Every entry in this listing should be written out exactly.
─── Records to process ───
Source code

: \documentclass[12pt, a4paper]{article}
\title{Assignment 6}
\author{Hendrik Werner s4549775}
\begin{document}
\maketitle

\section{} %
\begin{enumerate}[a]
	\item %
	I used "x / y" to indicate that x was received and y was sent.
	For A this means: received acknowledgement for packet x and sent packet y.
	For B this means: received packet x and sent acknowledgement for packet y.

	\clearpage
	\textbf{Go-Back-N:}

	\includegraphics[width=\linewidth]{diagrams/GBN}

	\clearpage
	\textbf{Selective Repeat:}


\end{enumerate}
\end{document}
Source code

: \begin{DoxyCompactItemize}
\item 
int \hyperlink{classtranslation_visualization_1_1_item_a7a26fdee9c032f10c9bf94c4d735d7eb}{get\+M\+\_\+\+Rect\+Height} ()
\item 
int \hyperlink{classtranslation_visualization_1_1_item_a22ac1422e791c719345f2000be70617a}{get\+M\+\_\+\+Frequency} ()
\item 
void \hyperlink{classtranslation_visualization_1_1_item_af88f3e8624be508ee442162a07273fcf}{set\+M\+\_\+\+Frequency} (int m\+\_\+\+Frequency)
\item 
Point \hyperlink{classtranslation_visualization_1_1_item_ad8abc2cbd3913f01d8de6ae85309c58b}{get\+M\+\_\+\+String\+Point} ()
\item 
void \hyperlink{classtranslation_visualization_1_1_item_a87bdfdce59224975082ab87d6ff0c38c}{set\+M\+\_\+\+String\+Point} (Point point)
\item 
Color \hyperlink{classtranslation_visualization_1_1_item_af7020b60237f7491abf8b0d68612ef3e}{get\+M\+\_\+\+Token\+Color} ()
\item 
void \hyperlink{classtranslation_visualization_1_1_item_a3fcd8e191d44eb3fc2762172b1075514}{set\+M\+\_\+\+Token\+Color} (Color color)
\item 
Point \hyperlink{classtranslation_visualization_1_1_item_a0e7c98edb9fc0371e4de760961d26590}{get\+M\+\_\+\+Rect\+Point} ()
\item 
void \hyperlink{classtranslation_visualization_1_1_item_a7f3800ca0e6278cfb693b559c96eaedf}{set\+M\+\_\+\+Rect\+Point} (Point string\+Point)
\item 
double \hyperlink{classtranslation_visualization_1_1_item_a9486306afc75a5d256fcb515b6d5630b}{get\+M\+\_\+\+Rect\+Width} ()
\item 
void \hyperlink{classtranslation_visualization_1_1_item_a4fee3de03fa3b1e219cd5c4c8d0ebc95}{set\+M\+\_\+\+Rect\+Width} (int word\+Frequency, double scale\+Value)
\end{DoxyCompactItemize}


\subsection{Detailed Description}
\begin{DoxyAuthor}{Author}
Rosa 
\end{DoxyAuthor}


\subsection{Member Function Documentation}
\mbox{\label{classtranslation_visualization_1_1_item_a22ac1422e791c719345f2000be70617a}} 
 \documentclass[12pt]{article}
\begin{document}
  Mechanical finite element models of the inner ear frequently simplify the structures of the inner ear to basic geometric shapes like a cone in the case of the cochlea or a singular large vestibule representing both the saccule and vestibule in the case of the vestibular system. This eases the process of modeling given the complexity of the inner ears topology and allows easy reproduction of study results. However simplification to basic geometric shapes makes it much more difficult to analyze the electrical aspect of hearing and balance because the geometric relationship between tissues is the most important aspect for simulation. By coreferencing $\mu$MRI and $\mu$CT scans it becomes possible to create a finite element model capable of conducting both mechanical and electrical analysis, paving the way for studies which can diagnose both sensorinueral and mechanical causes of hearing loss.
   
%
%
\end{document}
───
# Result of this exercise:
Source code

: \documentclass[12pt, a4paper]{article}
\title{Assignment 6}
\author{Hendrik Werner s4549775}
\begin{document}
\maketitle

\section{} %
\begin{enumerate}[a]
	\item %
	I used "x / y" to indicate that x was received and y was sent.
	For A this means: received acknowledgement for packet x and sent packet y.
	For B this means: received packet x and sent acknowledgement for packet y.

	\clearpage
	\textbf{Go-Back-N:}

	\includegraphics[width=\linewidth]{diagrams/GBN}

	\clearpage
	\textbf{Selective Repeat:}


\end{enumerate}
\end{document}
Source code

: \begin{DoxyCompactItemize}
\item 
int \hyperlink{classtranslation_visualization_1_1_item_a7a26fdee9c032f10c9bf94c4d735d7eb}{get\+M\+\_\+\+Rect\+Height} ()
\item 
int \hyperlink{classtranslation_visualization_1_1_item_a22ac1422e791c719345f2000be70617a}{get\+M\+\_\+\+Frequency} ()
\item 
void \hyperlink{classtranslation_visualization_1_1_item_af88f3e8624be508ee442162a07273fcf}{set\+M\+\_\+\+Frequency} (int m\+\_\+\+Frequency)
\item 
Point \hyperlink{classtranslation_visualization_1_1_item_ad8abc2cbd3913f01d8de6ae85309c58b}{get\+M\+\_\+\+String\+Point} ()
\item 
void \hyperlink{classtranslation_visualization_1_1_item_a87bdfdce59224975082ab87d6ff0c38c}{set\+M\+\_\+\+String\+Point} (Point point)
\item 
Color \hyperlink{classtranslation_visualization_1_1_item_af7020b60237f7491abf8b0d68612ef3e}{get\+M\+\_\+\+Token\+Color} ()
\item 
void \hyperlink{classtranslation_visualization_1_1_item_a3fcd8e191d44eb3fc2762172b1075514}{set\+M\+\_\+\+Token\+Color} (Color color)
\item 
Point \hyperlink{classtranslation_visualization_1_1_item_a0e7c98edb9fc0371e4de760961d26590}{get\+M\+\_\+\+Rect\+Point} ()
\item 
void \hyperlink{classtranslation_visualization_1_1_item_a7f3800ca0e6278cfb693b559c96eaedf}{set\+M\+\_\+\+Rect\+Point} (Point string\+Point)
\item 
double \hyperlink{classtranslation_visualization_1_1_item_a9486306afc75a5d256fcb515b6d5630b}{get\+M\+\_\+\+Rect\+Width} ()
\item 
void \hyperlink{classtranslation_visualization_1_1_item_a4fee3de03fa3b1e219cd5c4c8d0ebc95}{set\+M\+\_\+\+Rect\+Width} (int word\+Frequency, double scale\+Value)
\end{DoxyCompactItemize}


\subsection{Detailed Description}
\begin{DoxyAuthor}{Author}
Rosa 
\end{DoxyAuthor}


\subsection{Member Function Documentation}
\mbox{\label{classtranslation_visualization_1_1_item_a22ac1422e791c719345f2000be70617a}} 
 \documentclass[12pt]{article}
\begin{document}
  Mechanical finite element models of the inner ear frequently simplify the structures of the inner ear to basic geometric shapes like a cone in the case of the cochlea or a singular large vestibule representing both the saccule and vestibule in the case of the vestibular system. This eases the process of modeling given the complexity of the inner ears topology and allows easy reproduction of study results. However simplification to basic geometric shapes makes it much more difficult to analyze the electrical aspect of hearing and balance because the geometric relationship between tissues is the most important aspect for simulation. By coreferencing $\mu$MRI and $\mu$CT scans it becomes possible to create a finite element model capable of conducting both mechanical and electrical analysis, paving the way for studies which can diagnose both sensorinueral and mechanical causes of hearing loss.
   
%
%
\end{document}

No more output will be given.